§ Aim of the exercise
Using the entries that follow, establish how many lines contain the word "Allosteric" and give only that figure.

"""

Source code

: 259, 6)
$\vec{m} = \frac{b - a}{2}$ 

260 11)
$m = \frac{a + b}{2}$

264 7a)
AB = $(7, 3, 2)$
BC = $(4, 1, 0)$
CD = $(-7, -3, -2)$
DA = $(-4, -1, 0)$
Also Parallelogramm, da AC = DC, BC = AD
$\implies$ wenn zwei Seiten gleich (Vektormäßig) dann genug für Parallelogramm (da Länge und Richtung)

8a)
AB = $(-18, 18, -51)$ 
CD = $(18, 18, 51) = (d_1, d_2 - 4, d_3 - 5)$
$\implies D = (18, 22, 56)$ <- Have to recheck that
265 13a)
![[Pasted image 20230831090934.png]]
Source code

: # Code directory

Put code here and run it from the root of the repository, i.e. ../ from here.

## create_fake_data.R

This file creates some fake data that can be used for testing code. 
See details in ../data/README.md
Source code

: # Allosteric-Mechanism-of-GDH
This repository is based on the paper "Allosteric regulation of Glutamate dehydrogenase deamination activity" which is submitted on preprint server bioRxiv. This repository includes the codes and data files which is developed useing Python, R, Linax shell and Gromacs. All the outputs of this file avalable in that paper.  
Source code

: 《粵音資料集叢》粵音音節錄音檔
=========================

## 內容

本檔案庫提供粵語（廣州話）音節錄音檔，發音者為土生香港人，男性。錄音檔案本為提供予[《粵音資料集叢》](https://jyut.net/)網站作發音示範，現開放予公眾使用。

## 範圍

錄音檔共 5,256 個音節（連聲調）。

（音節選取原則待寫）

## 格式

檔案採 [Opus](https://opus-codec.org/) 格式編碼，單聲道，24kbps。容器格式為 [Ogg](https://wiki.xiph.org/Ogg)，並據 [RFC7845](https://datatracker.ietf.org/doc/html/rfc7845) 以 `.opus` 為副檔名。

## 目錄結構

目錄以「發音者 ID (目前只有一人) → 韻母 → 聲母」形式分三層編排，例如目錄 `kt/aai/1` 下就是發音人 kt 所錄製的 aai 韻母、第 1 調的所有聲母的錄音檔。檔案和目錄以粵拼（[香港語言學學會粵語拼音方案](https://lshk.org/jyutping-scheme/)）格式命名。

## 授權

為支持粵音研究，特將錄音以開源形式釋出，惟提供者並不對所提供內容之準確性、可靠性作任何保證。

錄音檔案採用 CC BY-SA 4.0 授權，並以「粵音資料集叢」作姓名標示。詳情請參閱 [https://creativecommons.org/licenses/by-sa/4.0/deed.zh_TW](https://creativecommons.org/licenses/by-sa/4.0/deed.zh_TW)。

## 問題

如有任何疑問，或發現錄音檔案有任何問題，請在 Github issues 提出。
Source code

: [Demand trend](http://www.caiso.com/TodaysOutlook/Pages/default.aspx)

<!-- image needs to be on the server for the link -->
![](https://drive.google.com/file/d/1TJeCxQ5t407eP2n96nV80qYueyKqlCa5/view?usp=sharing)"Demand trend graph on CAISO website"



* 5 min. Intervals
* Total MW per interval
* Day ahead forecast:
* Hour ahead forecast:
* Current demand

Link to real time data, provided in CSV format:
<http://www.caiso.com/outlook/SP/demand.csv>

"""

§ Answer to the exercise
2